Crash, Silence, And Missing Answers
A year after the AI 171 disaster, the most frightening thing is not just the crash. It is the silence around it. A modern aircraft went down seconds after takeoff; 260 people died. The black boxes were recovered, and yet the final truth still sits in a locked drawer of delay.
That is not an investigation. That is a slow-motion insult to the dead.
So here is the obvious question Boeing, Air India, and the investigators must answer: why was an aircraft with repeated faults allowed to fly at all? Reports point to a faulty core network, a high-risk issue with the fire-inerting system, stabiliser-related faults, and critical warnings shortly before takeoff. If these red flags existed, who signed off on the aircraft’s airworthiness?
And Air India has its own uncomfortable questions to answer.
Why was a plane with multiple unresolved maintenance issues kept in commercial service?
Were operational schedules and commercial pressures given greater importance than passenger safety?
If warning signals were reaching operations teams, who reviewed them, and why was the flight not grounded for a deeper inspection?
Most importantly, how many similar maintenance alerts across the fleet are being treated as routine inconveniences rather than potential safety threats?
The grim joke writes itself. A plane with a complex digital nervous system, maintenance warnings, and serious technical concerns still received clearance. Then the public received delays, selective disclosures, and competing narratives.

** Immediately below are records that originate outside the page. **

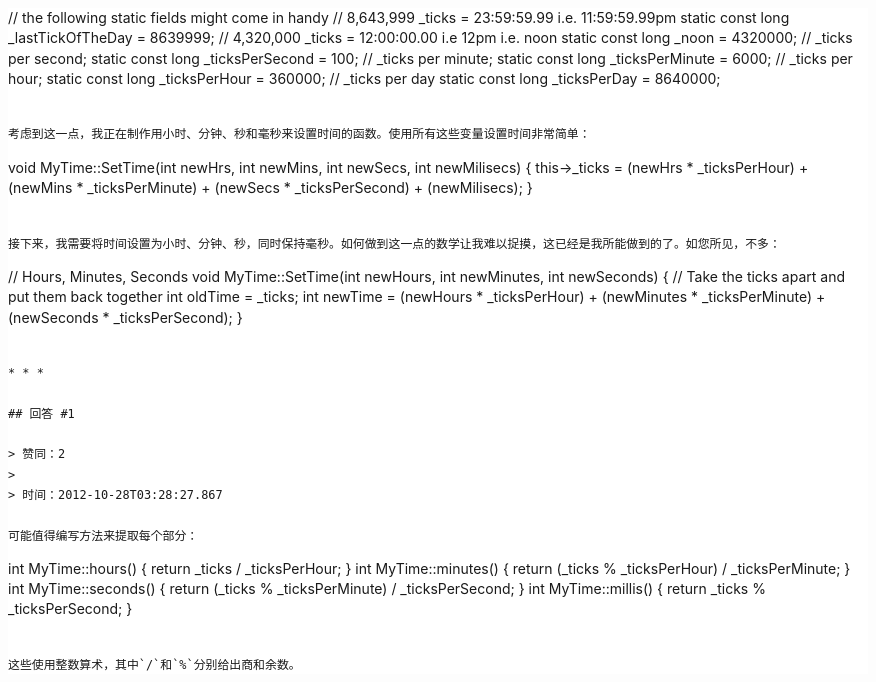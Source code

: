   // the following static fields might come in handy
  // 8,643,999 _ticks = 23:59:59.99 i.e. 11:59:59.99pm
  static const long _lastTickOfTheDay = 8639999;
  // 4,320,000 _ticks = 12:00:00.00 i.e 12pm i.e. noon
  static const long _noon = 4320000;
  // _ticks per second;
  static const long _ticksPerSecond  = 100;
  // _ticks per minute;
  static const long _ticksPerMinute = 6000;
  // _ticks per hour;
  static const long _ticksPerHour = 360000;
  // _ticks per day
  static const long _ticksPerDay = 8640000; 
```

考虑到这一点，我正在制作用小时、分钟、秒和毫秒来设置时间的函数。使用所有这些变量设置时间非常简单：

```
void MyTime::SetTime(int newHrs, int newMins, int newSecs, int newMilisecs)
{
    this->_ticks = (newHrs * _ticksPerHour) + (newMins * _ticksPerMinute) 
            + (newSecs * _ticksPerSecond) + (newMilisecs);
} 
```

接下来，我需要将时间设置为小时、分钟、秒，同时保持毫秒。如何做到这一点的数学让我难以捉摸，这已经是我所能做到的了。如您所见，不多：

```
// Hours, Minutes, Seconds
void MyTime::SetTime(int newHours, int newMinutes, int newSeconds)
{
    // Take the ticks apart and put them back together
    int oldTime = _ticks;
    int newTime = (newHours * _ticksPerHour) + (newMinutes * _ticksPerMinute) 
            + (newSeconds * _ticksPerSecond);
} 
```

* * *

## 回答 #1

> 赞同：2
> 
> 时间：2012-10-28T03:28:27.867

可能值得编写方法来提取每个部分：

```
int MyTime::hours() {
  return _ticks / _ticksPerHour;
}
int MyTime::minutes() {
  return (_ticks % _ticksPerHour) / _ticksPerMinute;
}
int MyTime::seconds() {
  return (_ticks % _ticksPerMinute) / _ticksPerSecond;
}
int MyTime::millis() {
  return _ticks % _ticksPerSecond;
} 
```

这些使用整数算术，其中`/`和`%`分别给出商和余数。

```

And what about the government? If air safety is its responsibility, why is the regulatory watchdog struggling with vacancies and delayed investigations? Why does accountability move more slowly than the wreckage cleanup?
Because if this crash was caused by a system or design failure rather than pilot error, the implications extend far beyond a single flight. This is no longer only about justice for 260 victims. It is about the safety of millions who continue to board aircraft believing that every warning was taken seriously before takeoff.